Below are records; output exactly the lines from the one with "2月3号马上就是返工潮，看北" through their final line.

- [Information given]:

· · · · · · ·

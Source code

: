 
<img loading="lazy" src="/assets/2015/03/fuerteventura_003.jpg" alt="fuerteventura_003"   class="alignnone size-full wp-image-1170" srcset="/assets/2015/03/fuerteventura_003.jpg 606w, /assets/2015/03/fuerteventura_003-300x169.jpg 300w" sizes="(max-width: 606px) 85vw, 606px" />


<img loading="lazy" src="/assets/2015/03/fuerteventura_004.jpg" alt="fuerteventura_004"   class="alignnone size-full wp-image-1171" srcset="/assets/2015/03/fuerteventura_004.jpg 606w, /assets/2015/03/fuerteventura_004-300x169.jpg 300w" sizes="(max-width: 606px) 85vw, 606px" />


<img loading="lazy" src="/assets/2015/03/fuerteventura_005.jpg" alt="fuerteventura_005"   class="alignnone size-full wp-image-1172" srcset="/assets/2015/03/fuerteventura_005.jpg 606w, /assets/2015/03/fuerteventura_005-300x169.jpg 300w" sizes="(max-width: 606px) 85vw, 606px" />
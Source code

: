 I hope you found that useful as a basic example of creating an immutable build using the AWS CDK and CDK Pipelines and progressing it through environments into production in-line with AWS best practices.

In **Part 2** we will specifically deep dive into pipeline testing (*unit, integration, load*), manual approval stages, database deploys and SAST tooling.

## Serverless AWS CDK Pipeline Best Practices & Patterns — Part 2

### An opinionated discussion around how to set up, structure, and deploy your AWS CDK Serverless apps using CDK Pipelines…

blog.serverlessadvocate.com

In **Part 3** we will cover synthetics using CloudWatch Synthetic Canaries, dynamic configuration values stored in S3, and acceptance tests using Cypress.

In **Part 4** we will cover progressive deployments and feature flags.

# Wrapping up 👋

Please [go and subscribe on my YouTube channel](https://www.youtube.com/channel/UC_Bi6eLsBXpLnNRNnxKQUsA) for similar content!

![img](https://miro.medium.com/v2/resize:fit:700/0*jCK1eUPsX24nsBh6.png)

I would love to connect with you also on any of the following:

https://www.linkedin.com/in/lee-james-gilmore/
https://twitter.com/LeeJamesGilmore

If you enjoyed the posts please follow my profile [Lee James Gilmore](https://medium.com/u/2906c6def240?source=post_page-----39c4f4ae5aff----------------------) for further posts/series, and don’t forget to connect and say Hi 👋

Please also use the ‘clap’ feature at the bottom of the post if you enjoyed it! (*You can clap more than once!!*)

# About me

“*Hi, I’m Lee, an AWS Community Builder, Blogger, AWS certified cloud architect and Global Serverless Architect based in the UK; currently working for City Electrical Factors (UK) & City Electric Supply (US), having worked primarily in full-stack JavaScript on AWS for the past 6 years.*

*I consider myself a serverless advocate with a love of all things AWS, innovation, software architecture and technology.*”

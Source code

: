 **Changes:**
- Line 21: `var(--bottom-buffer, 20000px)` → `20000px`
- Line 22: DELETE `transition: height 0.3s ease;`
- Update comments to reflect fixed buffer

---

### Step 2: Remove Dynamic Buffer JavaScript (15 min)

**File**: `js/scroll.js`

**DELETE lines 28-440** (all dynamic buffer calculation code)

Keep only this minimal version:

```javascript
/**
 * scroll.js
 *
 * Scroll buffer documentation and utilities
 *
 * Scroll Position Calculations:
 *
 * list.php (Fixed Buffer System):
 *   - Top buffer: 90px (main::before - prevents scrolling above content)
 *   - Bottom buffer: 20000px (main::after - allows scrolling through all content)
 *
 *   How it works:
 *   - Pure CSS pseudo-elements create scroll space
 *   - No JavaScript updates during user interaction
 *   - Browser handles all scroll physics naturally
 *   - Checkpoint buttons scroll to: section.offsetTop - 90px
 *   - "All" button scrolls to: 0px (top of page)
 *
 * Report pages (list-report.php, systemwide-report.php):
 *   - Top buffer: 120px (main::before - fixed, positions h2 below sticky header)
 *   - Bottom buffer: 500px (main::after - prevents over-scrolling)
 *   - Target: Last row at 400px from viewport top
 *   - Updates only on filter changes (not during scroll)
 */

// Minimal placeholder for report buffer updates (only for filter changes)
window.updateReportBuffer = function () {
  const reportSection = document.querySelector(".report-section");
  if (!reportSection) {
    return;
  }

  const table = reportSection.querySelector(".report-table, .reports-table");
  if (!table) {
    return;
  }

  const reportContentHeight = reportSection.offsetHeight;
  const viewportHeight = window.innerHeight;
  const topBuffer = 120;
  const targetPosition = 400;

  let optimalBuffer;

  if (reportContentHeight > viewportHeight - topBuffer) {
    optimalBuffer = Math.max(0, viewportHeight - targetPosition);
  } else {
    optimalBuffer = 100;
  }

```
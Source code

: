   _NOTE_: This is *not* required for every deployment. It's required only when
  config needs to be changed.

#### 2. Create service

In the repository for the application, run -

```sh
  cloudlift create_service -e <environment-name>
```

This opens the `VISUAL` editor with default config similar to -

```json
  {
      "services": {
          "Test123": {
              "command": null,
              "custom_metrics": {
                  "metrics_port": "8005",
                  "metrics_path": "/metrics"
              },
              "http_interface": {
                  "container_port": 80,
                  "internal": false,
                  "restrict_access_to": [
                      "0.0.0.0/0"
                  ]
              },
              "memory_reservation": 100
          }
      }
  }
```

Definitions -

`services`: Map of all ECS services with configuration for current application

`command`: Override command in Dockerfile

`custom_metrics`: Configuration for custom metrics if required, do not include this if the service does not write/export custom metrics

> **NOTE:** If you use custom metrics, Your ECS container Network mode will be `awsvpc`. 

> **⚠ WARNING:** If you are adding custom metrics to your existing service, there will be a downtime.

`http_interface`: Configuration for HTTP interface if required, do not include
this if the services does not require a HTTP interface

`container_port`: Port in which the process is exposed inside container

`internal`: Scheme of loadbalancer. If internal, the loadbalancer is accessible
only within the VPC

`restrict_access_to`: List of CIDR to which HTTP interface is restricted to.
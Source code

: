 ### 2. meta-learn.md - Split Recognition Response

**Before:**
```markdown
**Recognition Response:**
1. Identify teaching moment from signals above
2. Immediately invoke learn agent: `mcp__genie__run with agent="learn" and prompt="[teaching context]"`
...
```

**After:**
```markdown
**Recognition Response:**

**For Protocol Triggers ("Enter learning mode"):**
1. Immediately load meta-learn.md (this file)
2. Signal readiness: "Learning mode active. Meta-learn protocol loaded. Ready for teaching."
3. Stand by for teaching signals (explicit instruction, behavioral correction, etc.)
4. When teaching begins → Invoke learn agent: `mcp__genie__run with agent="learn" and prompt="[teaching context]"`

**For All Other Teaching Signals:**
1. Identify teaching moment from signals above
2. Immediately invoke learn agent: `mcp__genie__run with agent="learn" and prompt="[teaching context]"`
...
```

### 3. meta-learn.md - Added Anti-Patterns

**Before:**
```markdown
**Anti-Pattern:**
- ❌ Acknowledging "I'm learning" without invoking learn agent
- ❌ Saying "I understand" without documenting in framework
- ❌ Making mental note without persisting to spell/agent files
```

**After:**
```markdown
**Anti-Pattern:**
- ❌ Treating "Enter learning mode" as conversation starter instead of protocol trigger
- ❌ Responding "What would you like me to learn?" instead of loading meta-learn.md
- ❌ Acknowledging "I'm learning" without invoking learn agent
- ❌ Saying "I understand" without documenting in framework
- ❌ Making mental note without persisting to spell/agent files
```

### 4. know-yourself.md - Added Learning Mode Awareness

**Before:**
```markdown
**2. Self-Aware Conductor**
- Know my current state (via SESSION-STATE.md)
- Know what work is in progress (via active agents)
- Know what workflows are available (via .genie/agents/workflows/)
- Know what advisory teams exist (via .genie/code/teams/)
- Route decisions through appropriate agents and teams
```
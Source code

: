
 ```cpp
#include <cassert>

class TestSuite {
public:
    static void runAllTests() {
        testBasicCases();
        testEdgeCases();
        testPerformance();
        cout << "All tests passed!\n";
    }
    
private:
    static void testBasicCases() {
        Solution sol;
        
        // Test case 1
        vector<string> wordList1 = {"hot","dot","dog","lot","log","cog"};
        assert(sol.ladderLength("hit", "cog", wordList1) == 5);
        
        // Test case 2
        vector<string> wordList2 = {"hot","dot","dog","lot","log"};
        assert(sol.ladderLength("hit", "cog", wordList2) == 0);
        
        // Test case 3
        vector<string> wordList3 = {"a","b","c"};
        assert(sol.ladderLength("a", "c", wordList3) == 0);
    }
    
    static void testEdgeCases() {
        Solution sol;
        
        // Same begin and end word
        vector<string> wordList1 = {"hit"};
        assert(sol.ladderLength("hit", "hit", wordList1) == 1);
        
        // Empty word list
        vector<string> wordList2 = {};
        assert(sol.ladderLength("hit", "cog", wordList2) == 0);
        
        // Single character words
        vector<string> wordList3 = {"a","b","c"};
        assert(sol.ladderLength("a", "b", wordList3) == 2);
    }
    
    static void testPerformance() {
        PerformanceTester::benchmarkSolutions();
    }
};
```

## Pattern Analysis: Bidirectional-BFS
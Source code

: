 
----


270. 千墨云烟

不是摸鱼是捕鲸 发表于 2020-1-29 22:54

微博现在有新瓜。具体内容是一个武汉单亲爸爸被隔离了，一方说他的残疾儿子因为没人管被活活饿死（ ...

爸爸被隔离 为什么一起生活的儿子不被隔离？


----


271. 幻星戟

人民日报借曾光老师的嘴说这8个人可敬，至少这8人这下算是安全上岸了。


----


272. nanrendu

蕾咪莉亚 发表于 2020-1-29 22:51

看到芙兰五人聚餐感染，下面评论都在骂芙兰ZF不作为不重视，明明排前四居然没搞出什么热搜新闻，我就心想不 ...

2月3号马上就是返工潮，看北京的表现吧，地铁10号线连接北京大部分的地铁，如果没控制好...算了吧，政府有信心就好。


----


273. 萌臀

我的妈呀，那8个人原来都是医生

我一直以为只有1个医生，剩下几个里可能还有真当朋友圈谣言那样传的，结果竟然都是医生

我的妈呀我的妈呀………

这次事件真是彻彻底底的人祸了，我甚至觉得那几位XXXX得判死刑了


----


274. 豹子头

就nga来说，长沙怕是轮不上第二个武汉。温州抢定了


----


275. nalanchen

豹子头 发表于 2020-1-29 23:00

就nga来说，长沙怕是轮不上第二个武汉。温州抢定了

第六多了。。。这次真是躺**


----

· · · · · · ·

- [Result of the task]:
2月3号马上就是返工潮，看北京的表现吧，地铁10号线连接北京大部分的地铁，如果没控制好...算了吧，政府有信心就好。


----


273. 萌臀

我的妈呀，那8个人原来都是医生

我一直以为只有1个医生，剩下几个里可能还有真当朋友圈谣言那样传的，结果竟然都是医生

我的妈呀我的妈呀………

这次事件真是彻彻底底的人祸了，我甚至觉得那几位XXXX得判死刑了


----


274. 豹子头

就nga来说，长沙怕是轮不上第二个武汉。温州抢定了


----


275. nalanchen

豹子头 发表于 2020-1-29 23:00

就nga来说，长沙怕是轮不上第二个武汉。温州抢定了

第六多了。。。这次真是躺**


----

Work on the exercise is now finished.